ABBYY FineReader Amazement and Disappointment

I’ve spent much of the past three days giving myself a crash-course in ABBYY FineReader on my (Windows) work laptop, and have been really impressed with its speed, accuracy, and ability to greatly streamline the process of making scanned PDFs searchable and accessible. After testing with the demo,I ended up getting approval to purchase a license for work, and I’m looking forward to giving it a lot of use – oddly, this seemingly tedious work of processing PDFs of scanned academic articles to produce good quality PDF/UA accessible PDFs (or Word docs, or other formats) is the kind of task that my geeky self really gets into.

Since I’m also working a lot with PDFs of old scanned documents for the Norwescon historical archives project, tonight after getting home I downloaded the trial of the Mac version, fully intending to buy a copy for myself.

I’m glad I tried the trial before buying.

It’s a much nicer UI on the Mac than on Windows (no surprise there), and what it does, it does well. Unfortunately, it does quite a bit less — most notably, it’s missing the part of the Windows version that I’ve spent the most time in: the OCR Editor.

On Windows, after doing an OCR scan, you can go through all the recognized text, correct any OCR errors, adjust the formatting of the OCR’d text, even to the point of using styles to designate headers so that the final output has the proper tagging for accessible navigation. (Yes, it still takes a little work in Acrobat to really fine-tune things, but ABBYY makes the entire process much easier, faster, and far more accurate than Acrobat’s rather sad excuse for OCR processing.)

On the Mac, while you can do a lot to set up what gets OCRd (designating areas to process or ignore, marking areas as text or graphic, etc.), there’s no way to check the results or do any other post-processing. All you can do is export the file. And while ABBYY’s OCR processing is extremely impressive, it’s still not perfect, especially (as is expected) with older documents with lower quality scan images. The missing OCR Editor capability is a major bummer, and I’m much less likely to be tossing them any of my own money after all.

And most distressingly, this missing feature was called out in a review of the software by PC Magazine…nearly 10 years ago, when ABBYY first released a Mac version of the FineReader software. If it’s been 10 years and this major feature still isn’t there? My guess — though I’d love to be proven wrong — is that it’s simply not going to happen.

Pity, that.

In Search of a MarsEdit Equivalent for iOS

A question for macOS WordPress bloggers who use Red Sweater Software’s excellent MarsEdit: What’s your go-to mobile iOS blogging tool?
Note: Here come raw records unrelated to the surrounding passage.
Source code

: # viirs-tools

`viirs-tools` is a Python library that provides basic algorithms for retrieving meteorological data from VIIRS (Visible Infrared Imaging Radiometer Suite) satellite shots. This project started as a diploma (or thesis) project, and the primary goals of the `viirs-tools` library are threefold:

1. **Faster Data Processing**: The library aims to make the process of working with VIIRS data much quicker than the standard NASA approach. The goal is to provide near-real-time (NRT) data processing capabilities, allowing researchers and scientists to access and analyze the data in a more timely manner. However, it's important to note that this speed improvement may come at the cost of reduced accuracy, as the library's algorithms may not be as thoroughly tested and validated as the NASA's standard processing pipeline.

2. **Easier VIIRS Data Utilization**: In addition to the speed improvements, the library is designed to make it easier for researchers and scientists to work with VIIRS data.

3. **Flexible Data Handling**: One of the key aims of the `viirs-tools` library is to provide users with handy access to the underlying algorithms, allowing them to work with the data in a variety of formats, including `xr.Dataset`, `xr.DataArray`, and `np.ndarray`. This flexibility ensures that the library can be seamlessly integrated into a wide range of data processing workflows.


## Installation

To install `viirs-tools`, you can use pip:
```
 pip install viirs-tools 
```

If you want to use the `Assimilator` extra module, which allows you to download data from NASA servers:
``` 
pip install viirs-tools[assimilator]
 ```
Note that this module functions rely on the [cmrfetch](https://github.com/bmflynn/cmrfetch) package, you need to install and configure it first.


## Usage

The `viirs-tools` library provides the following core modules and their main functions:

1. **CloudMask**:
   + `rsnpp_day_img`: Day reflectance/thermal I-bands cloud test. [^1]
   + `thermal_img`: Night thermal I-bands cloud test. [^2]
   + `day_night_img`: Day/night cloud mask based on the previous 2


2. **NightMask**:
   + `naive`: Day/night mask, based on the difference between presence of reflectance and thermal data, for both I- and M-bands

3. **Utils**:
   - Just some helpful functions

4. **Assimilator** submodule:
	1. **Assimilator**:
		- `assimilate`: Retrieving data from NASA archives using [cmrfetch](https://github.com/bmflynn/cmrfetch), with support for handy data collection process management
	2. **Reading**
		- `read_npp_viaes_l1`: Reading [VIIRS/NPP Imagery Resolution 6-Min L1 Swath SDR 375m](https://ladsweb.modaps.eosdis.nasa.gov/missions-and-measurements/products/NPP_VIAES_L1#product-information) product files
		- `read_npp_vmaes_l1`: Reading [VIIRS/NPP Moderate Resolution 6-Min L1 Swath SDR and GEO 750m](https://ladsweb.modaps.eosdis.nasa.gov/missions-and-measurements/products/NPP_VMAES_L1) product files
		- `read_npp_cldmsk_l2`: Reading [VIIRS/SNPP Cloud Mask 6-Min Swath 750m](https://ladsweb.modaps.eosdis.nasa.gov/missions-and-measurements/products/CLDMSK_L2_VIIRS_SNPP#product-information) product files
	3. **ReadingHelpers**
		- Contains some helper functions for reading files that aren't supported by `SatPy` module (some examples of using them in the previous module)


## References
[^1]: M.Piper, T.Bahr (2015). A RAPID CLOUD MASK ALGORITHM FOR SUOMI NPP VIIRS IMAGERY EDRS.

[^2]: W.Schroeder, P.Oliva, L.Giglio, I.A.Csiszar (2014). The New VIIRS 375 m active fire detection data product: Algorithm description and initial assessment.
MarsEdit is a great example of a “do one thing and do it really well” piece of software, and I’ve yet to find anything equivalent for mobile blogging. I just want exactly what MarsEdit gives me: A list of my most recent posts and pages, a solid plain-text Markdown editor, and access to all the standard WordPress fields and features.

Every other editor I’ve tried either doesn’t do one or more of those things or is otherwise not quite right in some way. Ulysses was the closest and I tried it for a while, but while it’s a great editor, it doesn’t pull a list of posts and pages from the blog, just works with whatever’s local or in its own cloud sync or Dropbox or whatever, and last time I used it, had a bug where alt text wasn’t getting applied to images correctly.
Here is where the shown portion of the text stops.